→ **TASK TO CARRY OUT**
Repeat word for word every line of the data below, from the first through the line containing "Parce que notre", and stop there.

====

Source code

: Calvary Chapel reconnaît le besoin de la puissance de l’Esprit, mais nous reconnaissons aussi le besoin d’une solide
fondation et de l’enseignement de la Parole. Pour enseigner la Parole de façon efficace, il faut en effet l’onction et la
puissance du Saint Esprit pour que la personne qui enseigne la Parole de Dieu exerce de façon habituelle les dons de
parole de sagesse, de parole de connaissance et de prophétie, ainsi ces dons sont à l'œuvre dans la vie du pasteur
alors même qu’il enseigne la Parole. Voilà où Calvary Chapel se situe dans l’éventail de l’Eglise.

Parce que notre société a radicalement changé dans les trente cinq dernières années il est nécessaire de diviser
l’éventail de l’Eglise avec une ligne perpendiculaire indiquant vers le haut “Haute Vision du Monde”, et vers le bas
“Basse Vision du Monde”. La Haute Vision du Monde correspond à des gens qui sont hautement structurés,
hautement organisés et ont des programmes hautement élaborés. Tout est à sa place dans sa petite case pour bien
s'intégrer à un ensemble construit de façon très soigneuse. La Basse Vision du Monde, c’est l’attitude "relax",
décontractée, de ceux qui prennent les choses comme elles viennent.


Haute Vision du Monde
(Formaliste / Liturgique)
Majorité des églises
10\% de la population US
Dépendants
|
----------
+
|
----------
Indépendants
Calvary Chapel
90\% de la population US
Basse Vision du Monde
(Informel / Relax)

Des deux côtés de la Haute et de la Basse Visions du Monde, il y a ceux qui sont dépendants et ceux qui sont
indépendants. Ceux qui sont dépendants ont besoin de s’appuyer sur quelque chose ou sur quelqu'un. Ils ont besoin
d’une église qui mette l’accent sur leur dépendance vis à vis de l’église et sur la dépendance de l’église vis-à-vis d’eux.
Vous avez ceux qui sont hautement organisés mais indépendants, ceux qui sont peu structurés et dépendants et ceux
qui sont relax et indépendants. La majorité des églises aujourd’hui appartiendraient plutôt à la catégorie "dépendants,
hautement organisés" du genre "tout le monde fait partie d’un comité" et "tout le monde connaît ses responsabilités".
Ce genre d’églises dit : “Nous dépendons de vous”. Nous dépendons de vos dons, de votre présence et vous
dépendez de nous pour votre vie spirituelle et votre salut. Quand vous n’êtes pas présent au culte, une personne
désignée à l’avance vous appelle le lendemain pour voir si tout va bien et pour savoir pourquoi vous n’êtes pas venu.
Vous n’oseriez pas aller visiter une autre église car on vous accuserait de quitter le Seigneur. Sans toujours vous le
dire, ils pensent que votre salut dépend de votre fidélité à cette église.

====

→ **TASK ANSWER**
Source code

: Calvary Chapel reconnaît le besoin de la puissance de l’Esprit, mais nous reconnaissons aussi le besoin d’une solide
fondation et de l’enseignement de la Parole. Pour enseigner la Parole de façon efficace, il faut en effet l’onction et la
puissance du Saint Esprit pour que la personne qui enseigne la Parole de Dieu exerce de façon habituelle les dons de
parole de sagesse, de parole de connaissance et de prophétie, ainsi ces dons sont à l'œuvre dans la vie du pasteur
alors même qu’il enseigne la Parole. Voilà où Calvary Chapel se situe dans l’éventail de l’Eglise.

Parce que notre société a radicalement changé dans les trente cinq dernières années il est nécessaire de diviser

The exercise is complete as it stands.